Among the records below, find the lines that hold the word "marathon" and report how many there are, with no other words.

Study material: Begin

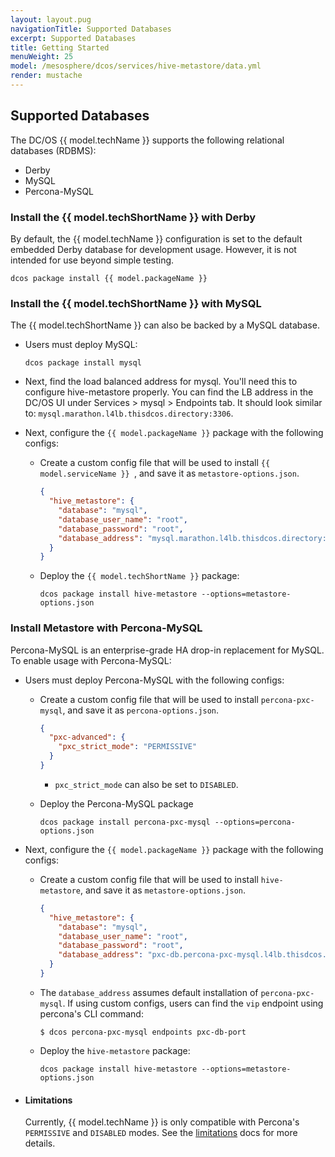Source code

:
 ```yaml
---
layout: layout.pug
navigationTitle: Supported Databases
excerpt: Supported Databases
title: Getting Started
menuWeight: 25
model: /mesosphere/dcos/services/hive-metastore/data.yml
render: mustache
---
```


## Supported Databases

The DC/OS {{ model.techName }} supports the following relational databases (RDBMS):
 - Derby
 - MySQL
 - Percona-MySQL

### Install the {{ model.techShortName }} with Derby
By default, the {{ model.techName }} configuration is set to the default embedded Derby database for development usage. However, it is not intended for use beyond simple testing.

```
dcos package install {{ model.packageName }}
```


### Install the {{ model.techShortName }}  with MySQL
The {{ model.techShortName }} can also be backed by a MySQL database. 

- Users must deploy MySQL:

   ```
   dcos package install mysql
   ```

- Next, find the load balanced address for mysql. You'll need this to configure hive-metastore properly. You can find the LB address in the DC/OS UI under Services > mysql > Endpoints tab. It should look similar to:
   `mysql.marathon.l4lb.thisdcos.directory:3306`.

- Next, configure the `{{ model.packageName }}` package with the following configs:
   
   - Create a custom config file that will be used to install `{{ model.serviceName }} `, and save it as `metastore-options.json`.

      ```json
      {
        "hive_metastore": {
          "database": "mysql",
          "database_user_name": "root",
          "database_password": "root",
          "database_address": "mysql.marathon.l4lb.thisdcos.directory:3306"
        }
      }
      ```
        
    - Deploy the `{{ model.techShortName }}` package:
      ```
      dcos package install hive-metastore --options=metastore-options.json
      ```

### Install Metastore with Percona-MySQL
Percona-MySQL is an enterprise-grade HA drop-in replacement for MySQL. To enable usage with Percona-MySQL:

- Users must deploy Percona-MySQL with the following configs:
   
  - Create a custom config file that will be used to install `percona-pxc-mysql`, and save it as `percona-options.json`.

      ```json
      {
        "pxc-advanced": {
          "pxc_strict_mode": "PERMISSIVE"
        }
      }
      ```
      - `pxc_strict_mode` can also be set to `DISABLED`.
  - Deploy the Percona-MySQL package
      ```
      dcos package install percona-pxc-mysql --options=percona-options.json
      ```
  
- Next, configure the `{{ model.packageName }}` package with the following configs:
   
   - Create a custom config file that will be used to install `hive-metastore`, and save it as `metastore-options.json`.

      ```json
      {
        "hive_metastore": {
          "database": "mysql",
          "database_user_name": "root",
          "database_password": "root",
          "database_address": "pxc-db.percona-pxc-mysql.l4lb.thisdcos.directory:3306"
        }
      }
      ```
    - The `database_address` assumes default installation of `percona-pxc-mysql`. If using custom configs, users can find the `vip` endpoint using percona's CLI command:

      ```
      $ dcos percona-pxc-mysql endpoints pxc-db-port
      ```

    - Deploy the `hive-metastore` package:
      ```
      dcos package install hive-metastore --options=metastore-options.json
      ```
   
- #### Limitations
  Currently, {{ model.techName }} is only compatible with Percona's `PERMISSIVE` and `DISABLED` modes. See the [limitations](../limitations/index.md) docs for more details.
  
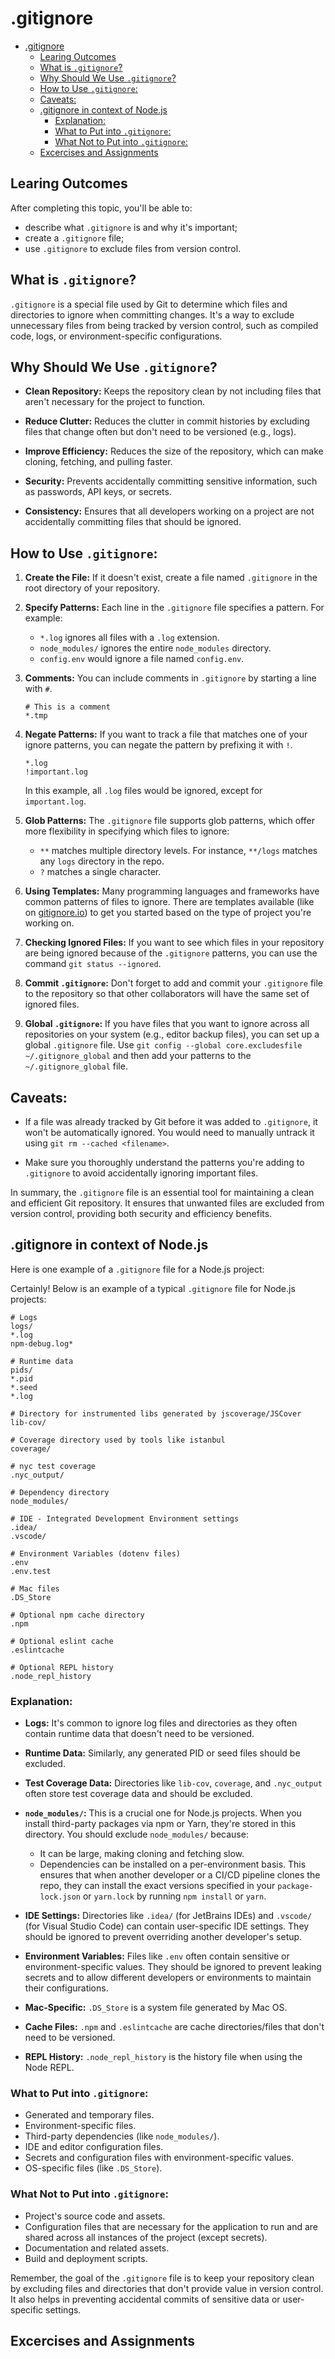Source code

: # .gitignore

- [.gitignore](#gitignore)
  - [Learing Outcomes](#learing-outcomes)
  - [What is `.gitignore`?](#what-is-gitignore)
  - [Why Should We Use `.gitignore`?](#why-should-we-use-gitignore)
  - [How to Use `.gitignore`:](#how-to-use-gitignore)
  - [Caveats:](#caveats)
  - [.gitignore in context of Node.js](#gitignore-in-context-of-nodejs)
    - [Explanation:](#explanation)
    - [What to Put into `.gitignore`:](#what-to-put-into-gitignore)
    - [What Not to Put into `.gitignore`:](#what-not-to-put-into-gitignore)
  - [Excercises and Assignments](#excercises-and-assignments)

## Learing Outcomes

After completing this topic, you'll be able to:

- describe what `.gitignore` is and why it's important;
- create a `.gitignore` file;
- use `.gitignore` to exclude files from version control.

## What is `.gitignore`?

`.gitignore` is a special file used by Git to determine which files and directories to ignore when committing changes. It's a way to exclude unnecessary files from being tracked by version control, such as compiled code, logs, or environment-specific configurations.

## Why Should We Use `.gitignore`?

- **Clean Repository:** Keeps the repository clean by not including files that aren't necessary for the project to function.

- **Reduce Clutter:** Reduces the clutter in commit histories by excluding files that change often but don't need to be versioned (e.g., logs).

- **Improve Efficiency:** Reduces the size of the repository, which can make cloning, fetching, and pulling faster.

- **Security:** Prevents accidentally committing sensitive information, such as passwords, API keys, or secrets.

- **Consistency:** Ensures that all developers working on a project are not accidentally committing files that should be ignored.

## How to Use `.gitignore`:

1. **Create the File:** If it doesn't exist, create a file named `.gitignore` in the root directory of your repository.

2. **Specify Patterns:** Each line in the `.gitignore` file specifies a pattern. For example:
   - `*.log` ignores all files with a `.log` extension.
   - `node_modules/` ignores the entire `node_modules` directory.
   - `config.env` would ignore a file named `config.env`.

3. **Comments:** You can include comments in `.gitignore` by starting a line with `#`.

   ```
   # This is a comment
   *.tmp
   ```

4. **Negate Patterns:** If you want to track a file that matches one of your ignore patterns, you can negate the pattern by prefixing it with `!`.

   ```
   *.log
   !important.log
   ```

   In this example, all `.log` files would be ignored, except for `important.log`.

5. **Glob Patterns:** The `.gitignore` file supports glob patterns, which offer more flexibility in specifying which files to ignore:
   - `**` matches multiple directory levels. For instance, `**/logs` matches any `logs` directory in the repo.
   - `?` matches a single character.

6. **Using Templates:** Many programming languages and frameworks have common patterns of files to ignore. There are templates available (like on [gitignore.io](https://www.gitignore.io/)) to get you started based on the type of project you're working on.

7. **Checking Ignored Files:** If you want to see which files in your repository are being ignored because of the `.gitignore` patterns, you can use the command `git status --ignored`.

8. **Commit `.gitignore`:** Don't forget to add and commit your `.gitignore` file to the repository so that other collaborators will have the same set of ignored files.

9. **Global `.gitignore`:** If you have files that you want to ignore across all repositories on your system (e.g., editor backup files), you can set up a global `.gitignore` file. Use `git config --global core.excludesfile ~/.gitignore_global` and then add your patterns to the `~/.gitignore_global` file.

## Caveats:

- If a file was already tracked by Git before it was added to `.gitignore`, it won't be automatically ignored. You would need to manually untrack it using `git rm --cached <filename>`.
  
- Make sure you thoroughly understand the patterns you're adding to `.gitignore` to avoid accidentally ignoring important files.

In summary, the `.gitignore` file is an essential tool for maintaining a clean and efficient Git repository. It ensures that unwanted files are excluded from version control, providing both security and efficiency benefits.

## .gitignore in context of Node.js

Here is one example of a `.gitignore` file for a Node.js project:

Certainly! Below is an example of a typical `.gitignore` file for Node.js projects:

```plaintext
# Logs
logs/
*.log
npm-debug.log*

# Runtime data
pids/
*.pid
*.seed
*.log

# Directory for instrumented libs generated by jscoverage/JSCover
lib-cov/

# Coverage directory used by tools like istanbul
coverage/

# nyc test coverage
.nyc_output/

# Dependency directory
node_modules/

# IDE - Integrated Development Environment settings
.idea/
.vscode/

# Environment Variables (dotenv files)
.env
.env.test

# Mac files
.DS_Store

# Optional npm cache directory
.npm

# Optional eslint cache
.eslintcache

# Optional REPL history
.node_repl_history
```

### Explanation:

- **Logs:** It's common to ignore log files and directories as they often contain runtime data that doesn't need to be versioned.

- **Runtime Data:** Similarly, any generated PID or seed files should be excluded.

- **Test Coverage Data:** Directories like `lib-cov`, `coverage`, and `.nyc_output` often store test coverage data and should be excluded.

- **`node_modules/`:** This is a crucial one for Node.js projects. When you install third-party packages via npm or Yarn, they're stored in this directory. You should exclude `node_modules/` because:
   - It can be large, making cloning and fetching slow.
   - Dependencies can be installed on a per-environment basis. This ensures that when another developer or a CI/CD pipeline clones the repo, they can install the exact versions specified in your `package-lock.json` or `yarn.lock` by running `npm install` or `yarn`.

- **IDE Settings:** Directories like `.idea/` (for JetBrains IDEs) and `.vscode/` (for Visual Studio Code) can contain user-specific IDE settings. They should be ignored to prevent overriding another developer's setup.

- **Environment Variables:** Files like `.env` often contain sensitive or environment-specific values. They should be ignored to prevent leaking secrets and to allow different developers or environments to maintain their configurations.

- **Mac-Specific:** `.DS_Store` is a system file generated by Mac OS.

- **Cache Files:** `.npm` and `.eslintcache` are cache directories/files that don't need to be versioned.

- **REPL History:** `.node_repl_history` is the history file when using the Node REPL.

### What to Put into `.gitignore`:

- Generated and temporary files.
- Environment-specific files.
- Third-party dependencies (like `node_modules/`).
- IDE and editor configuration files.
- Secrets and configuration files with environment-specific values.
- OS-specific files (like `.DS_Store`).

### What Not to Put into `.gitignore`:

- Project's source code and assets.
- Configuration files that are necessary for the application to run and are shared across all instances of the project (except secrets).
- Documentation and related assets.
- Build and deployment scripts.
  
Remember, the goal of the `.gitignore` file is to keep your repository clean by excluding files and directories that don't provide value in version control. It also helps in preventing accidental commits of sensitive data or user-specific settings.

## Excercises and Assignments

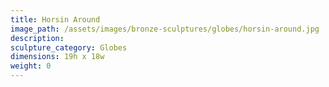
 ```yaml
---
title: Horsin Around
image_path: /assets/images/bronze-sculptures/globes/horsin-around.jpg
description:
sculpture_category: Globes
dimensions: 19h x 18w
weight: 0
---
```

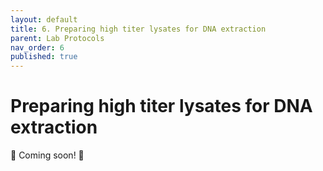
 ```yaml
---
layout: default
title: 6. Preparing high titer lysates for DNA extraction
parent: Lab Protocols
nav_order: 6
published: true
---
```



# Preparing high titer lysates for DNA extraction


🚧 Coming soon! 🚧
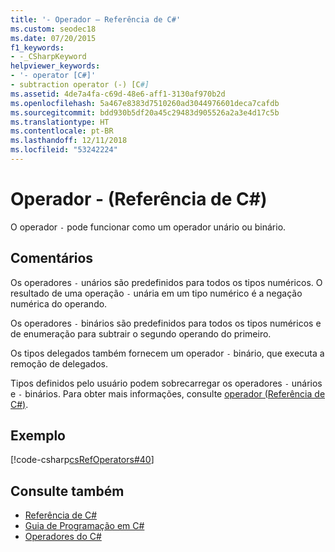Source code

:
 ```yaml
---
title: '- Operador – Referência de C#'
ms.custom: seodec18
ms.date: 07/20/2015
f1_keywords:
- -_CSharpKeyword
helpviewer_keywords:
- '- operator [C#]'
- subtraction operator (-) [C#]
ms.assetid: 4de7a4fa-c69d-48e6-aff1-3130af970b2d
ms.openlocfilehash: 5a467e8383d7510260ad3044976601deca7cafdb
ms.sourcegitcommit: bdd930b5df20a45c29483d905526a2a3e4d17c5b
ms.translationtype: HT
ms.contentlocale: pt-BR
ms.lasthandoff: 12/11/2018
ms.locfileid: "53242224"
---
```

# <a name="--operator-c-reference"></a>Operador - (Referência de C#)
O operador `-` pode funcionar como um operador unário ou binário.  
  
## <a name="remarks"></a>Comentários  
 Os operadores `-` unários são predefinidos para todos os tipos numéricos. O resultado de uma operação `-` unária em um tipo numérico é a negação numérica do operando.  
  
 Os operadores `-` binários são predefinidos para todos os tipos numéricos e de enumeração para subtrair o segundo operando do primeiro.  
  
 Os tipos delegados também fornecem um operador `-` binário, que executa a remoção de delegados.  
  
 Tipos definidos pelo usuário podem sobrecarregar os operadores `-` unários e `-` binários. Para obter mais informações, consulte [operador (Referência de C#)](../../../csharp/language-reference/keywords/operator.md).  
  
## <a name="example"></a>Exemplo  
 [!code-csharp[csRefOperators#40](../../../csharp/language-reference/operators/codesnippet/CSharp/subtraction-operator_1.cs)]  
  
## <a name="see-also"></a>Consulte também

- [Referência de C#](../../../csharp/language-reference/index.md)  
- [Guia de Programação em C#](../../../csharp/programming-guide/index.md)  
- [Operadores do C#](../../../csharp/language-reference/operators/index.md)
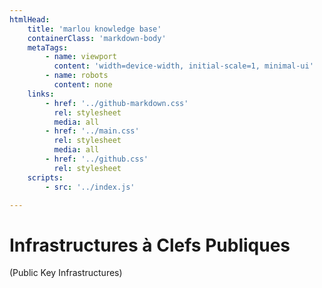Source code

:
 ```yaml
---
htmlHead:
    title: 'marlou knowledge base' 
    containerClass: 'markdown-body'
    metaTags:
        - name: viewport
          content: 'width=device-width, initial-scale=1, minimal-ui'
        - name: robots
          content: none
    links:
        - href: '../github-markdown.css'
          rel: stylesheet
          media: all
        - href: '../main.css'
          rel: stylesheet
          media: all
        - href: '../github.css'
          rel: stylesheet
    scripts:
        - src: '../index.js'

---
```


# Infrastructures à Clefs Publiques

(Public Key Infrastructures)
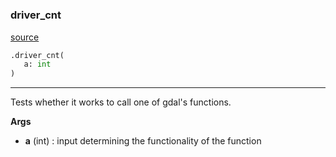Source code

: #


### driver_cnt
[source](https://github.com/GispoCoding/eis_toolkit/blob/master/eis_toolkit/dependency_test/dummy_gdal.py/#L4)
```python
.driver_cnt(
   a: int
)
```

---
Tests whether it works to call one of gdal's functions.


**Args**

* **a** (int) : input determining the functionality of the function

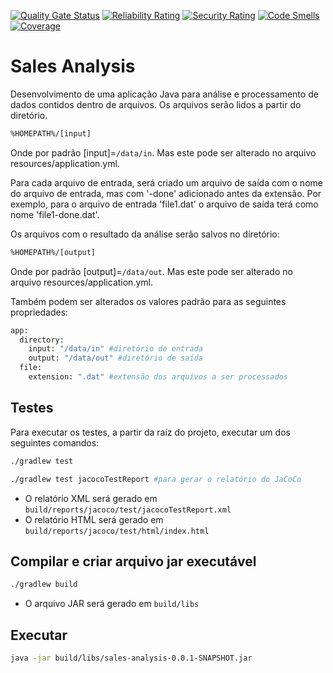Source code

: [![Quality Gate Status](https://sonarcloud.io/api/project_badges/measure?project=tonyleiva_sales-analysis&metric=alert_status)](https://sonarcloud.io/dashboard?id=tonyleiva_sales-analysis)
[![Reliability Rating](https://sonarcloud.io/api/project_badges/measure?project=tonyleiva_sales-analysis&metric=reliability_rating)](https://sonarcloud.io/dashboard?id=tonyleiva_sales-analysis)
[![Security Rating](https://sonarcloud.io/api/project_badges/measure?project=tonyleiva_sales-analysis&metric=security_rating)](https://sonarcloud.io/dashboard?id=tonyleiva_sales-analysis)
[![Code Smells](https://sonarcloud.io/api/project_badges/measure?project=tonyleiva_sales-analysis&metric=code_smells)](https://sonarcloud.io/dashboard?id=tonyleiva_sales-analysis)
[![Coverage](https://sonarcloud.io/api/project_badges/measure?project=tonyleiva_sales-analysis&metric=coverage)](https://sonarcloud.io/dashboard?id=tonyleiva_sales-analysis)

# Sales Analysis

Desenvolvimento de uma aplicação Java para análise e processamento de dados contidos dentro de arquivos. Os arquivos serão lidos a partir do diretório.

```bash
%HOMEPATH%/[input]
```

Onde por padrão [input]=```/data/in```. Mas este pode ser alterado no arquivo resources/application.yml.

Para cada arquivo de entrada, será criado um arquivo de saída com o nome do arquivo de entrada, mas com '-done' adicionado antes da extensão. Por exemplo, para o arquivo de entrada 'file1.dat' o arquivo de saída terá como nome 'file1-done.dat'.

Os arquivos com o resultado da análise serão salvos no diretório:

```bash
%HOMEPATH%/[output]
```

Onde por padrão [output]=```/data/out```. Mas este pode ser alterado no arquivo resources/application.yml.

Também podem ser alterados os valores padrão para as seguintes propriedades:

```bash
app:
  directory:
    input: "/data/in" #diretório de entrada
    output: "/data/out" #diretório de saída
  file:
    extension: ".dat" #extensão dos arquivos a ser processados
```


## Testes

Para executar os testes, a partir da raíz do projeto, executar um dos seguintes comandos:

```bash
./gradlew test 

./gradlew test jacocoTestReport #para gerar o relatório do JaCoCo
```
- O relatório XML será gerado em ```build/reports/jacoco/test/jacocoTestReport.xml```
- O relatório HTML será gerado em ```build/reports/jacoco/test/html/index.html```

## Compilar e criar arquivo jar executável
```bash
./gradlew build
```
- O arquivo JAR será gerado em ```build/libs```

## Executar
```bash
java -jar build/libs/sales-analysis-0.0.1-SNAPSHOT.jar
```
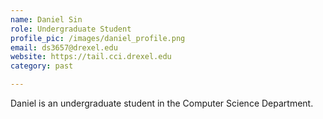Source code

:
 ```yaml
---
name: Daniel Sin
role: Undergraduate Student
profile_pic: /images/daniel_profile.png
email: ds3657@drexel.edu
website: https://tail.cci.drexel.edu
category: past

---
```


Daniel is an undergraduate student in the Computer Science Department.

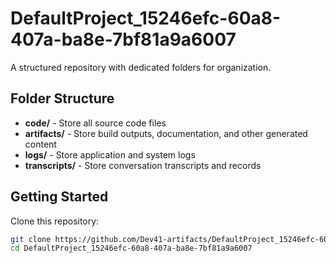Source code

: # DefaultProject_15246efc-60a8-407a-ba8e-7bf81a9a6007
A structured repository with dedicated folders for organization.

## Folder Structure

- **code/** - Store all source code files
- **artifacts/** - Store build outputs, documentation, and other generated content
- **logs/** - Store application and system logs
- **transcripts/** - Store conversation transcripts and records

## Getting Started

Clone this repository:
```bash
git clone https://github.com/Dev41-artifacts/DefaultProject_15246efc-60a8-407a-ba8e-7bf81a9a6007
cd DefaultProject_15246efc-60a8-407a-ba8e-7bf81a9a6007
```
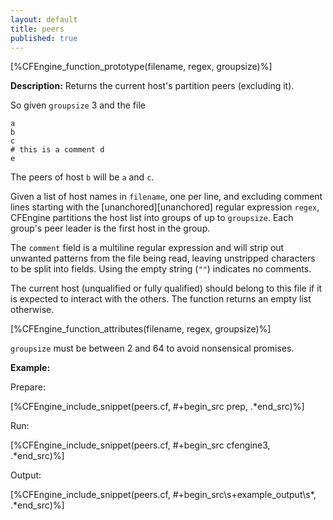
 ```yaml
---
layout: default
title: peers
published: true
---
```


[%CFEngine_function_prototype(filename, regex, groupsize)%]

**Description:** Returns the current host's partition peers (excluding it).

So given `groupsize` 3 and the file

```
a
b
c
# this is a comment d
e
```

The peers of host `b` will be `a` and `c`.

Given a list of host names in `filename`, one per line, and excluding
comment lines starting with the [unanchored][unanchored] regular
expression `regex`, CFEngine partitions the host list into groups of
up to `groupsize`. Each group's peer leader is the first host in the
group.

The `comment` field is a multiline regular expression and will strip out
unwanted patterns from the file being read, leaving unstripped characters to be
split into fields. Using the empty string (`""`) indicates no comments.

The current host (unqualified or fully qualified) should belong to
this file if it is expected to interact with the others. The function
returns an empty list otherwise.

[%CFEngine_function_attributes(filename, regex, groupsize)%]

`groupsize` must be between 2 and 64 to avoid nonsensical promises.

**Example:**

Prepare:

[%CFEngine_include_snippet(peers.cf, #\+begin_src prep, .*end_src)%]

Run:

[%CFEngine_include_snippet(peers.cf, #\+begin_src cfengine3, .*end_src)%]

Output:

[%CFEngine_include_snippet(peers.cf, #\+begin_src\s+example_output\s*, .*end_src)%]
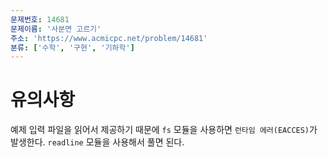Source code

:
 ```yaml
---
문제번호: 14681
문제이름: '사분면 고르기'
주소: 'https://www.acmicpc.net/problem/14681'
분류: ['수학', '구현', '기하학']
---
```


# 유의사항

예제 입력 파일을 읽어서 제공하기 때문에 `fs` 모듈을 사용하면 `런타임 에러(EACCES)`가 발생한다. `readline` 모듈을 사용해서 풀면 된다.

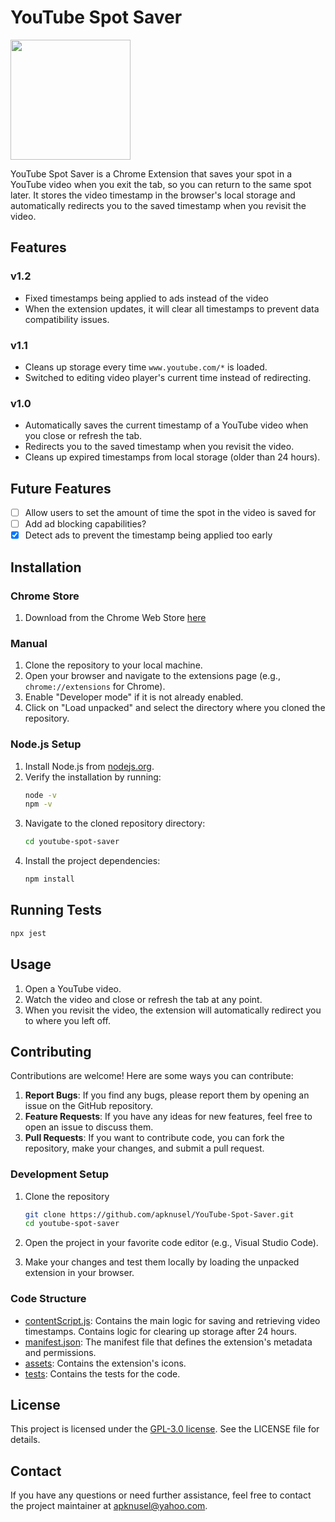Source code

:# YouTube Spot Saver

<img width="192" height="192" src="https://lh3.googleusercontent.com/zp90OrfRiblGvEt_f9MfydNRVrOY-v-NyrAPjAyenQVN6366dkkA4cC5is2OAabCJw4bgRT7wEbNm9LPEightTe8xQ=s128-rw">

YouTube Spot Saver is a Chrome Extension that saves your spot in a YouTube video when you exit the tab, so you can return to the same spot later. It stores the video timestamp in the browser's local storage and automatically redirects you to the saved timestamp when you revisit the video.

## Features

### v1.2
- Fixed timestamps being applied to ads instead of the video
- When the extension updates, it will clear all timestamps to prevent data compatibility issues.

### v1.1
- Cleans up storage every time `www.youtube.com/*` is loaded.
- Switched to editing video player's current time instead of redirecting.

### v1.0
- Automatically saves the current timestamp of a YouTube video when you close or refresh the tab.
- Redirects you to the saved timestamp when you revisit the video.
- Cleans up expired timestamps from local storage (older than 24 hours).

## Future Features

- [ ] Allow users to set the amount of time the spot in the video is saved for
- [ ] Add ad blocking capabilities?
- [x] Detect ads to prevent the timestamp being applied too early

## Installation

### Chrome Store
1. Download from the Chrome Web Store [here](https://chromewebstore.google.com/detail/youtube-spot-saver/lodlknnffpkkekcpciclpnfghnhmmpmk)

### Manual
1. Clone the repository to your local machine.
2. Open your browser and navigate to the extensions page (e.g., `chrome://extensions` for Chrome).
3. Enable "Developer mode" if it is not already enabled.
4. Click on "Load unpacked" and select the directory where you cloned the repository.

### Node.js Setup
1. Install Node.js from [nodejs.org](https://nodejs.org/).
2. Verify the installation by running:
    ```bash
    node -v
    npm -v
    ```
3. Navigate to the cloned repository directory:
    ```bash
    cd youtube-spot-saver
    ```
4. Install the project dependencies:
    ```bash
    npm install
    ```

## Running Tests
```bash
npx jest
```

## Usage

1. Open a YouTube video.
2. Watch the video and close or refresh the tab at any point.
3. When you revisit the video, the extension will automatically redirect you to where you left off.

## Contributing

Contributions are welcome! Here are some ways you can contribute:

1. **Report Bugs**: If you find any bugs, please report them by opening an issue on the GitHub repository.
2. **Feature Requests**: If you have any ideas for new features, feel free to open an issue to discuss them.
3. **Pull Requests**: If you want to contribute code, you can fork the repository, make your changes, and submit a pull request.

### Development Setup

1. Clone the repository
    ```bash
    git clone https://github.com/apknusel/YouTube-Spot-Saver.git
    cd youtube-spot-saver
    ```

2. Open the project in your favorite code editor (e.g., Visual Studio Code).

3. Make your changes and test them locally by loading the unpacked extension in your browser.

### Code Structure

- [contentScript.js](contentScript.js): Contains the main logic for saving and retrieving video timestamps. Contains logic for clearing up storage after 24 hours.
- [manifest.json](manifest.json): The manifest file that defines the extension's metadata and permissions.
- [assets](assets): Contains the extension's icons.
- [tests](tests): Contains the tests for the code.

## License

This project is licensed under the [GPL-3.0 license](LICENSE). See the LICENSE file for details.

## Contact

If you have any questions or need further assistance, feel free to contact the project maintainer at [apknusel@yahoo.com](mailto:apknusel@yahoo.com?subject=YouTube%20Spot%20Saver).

Study material: End

Solved problem - 2